54. Any interested party may request a compulsory license after three years have elapsed since the grant of the patent or four years since the date of application, whichever expires last, if the invention has not been exploited or if serious and effective preparations have not been made for its exploitation or if exploitation has been suspended for more than one year, provided that there are no reasons of force majeure.
In addition to the reasons recognized in the legislation, insurmountable objective problems of a technical or legal nature such as delays in the granting of authorizations by government bodies, independent of the will of the owner of the patent, which make working the patent impossible, shall be considered reasons of force majeure.
The exploitation of a patent shall include its production, use, import or any other commercial activity undertaken and related to its subject matter.
In this respect, the working of the patent by a representative or licensee shall be considered carried out by the owner of the patent.
55. In special situations that might affect the general interest, defense or national security, the economic, social and technological development of certain sectors strategic for Uruguay, as well as for urgent health reasons or other like reasons of public interest, the Executive may, by means of a special resolution, grant compulsory licenses or other uses without the patent owner's consent and their scope and term shall be adapted to the purpose for which they were granted.
60. By means of a special decision, the National Industrial Property Directorate may grant compulsory licenses for a patent if the competent authority, following administrative or judicial proceedings which give the owner the right of defense and other guarantees, has determined that the owner has been involved in anti-competitive practices, or has abused the rights conferred by the patent or a dominant market position.
61. The circumstances cited in the preceding Article shall include the following:
(a) the fixing of prices that are excessive in comparison with the average international market price for the patented product;
(b) offers to supply the market at prices significantly lower than those proposed by the owner of the patent;
(c) refusal to furnish the local market with adequate and regular supplies of the raw materials or the product patented, on fair commercial terms;
(d) obstructing or causing prejudice to commercial or production activities in Uruguay;
(e) any acts which restrict trade to an unjustified degree or are detrimental to the transfer of technology.
69. If a patented invention or utility model cannot be exploited in Uruguay without infringing an earlier patent, the owner or a licensee under any title of one of the patents may request the grant of a compulsory license covering the other dependent patent if it is needed to work the patent and avoid infringement.Where the subject matter of one patent is a product and the subject matter of the other a process, it shall be considered that they are dependent patents for the purposes of their working.

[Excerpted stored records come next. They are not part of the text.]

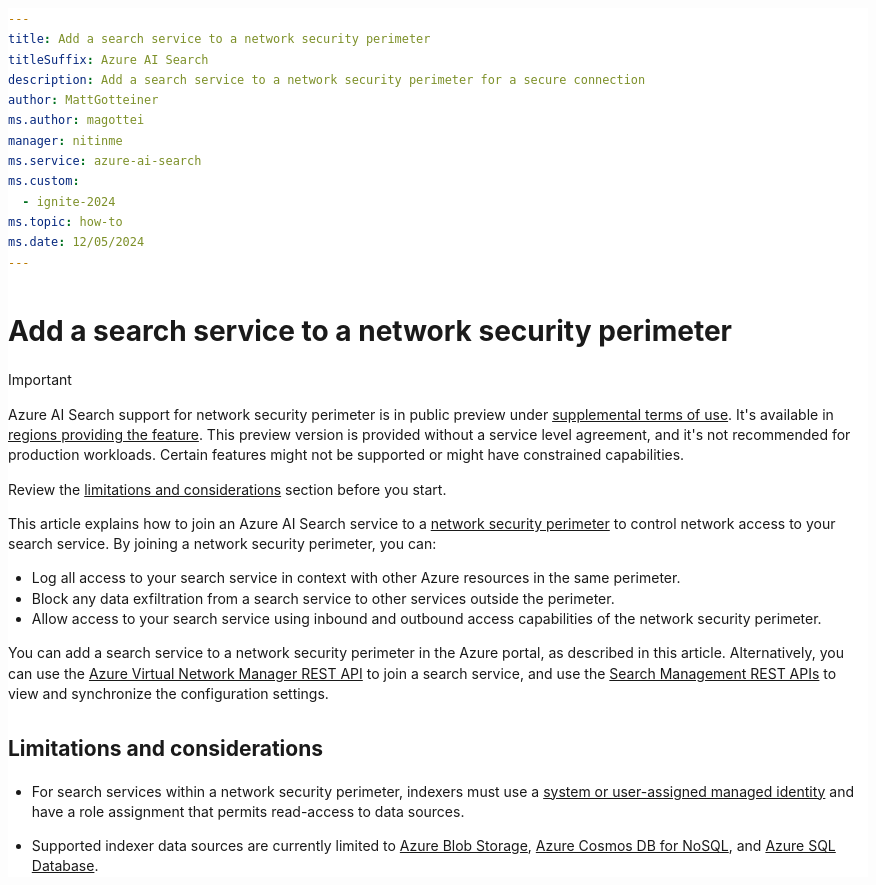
 ```yaml
---
title: Add a search service to a network security perimeter
titleSuffix: Azure AI Search
description: Add a search service to a network security perimeter for a secure connection
author: MattGotteiner
ms.author: magottei
manager: nitinme
ms.service: azure-ai-search
ms.custom:
  - ignite-2024
ms.topic: how-to
ms.date: 12/05/2024
---
```


# Add a search service to a network security perimeter

> [!IMPORTANT]
> Azure AI Search support for network security perimeter is in public preview under [supplemental terms of use](https://azure.microsoft.com/support/legal/preview-supplemental-terms/). It's available in [regions providing the feature](/azure/private-link/network-security-perimeter-concepts).
> This preview version is provided without a service level agreement, and it's not recommended for production workloads. Certain features might not be supported or might have constrained capabilities.
>
>  Review the [limitations and considerations](#limitations-and-considerations) section before you start.

This article explains how to join an Azure AI Search service to a [network security perimeter](/azure/private-link/network-security-perimeter-concepts) to control network access to your search service. By joining a network security perimeter, you can:

* Log all access to your search service in context with other Azure resources in the same perimeter.
* Block any data exfiltration from a search service to other services outside the perimeter.
* Allow access to your search service using inbound and outbound access capabilities of the network security perimeter.

You can add a search service to a network security perimeter in the Azure portal, as described in this article. Alternatively, you can use the [Azure Virtual Network Manager REST API](/rest/api/networkmanager/) to join a search service, and use the [Search Management REST APIs](/rest/api/searchmanagement/network-security-perimeter-configurations?view=rest-searchmanagement-2025-05-01-preview&preserve-view=true) to view and synchronize the configuration settings.

## Limitations and considerations

* For search services within a network security perimeter, indexers must use a [system or user-assigned managed identity](search-howto-managed-identities-data-sources.md) and have a role assignment that permits read-access to data sources.

* Supported indexer data sources are currently limited to [Azure Blob Storage](search-howto-indexing-azure-blob-storage.md), [Azure Cosmos DB for NoSQL](./search-howto-index-cosmosdb.md), and [Azure SQL Database](search-how-to-index-sql-database.md).
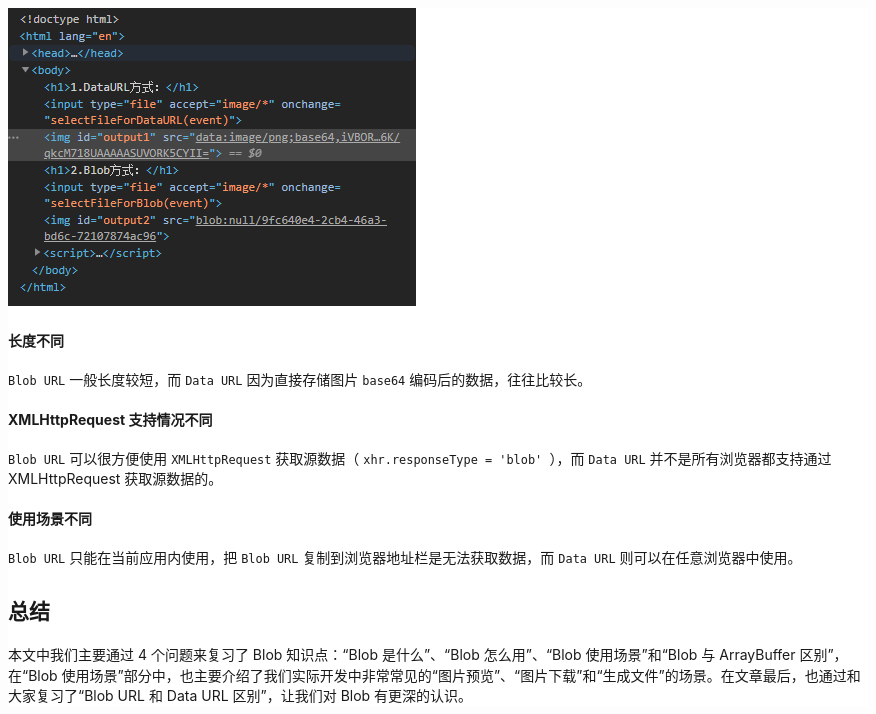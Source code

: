 !['blob'](/img/buffer/blob.png)

#### 长度不同
`Blob URL` 一般长度较短，而 `Data URL` 因为直接存储图片 `base64` 编码后的数据，往往比较长。

#### XMLHttpRequest 支持情况不同
`Blob URL`  可以很方便使用 `XMLHttpRequest` 获取源数据（ `xhr.responseType = 'blob' `），而 `Data URL` 并不是所有浏览器都支持通过 XMLHttpRequest 获取源数据的。

#### 使用场景不同
`Blob URL`  只能在当前应用内使用，把 `Blob URL`  复制到浏览器地址栏是无法获取数据，而 `Data URL` 则可以在任意浏览器中使用。

## 总结
本文中我们主要通过 4 个问题来复习了 Blob 知识点：“Blob 是什么”、“Blob 怎么用”、“Blob 使用场景”和“Blob 与 ArrayBuffer 区别”，在“Blob 使用场景”部分中，也主要介绍了我们实际开发中非常常见的“图片预览”、“图片下载”和“生成文件”的场景。在文章最后，也通过和大家复习了“Blob URL 和 Data URL 区别”，让我们对 Blob 有更深的认识。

70. Licenses or uses without the owner's consent for the purpose of working a dependent patent shall be granted subject to the following conditions:
(a) the invention claimed in the second patent must represent a significant technical step of considerable economic importance in comparison with the invention claimed in the first patent;
(b) the owner of the first patent shall have the right to obtain a cross license on fair terms in order to work the invention claimed in the second patent;
(c) assignment of the authorized use of the first patent shall include use of the second patent.
73. A compulsory license or other uses without the owner's consent may not:
(a) be exclusive;
(b) be the subject of a sublicense;
(c) be granted to a defrauder;
(d) be transferred without the firm or enterprise or the part thereof which exploits the subject matter of the license.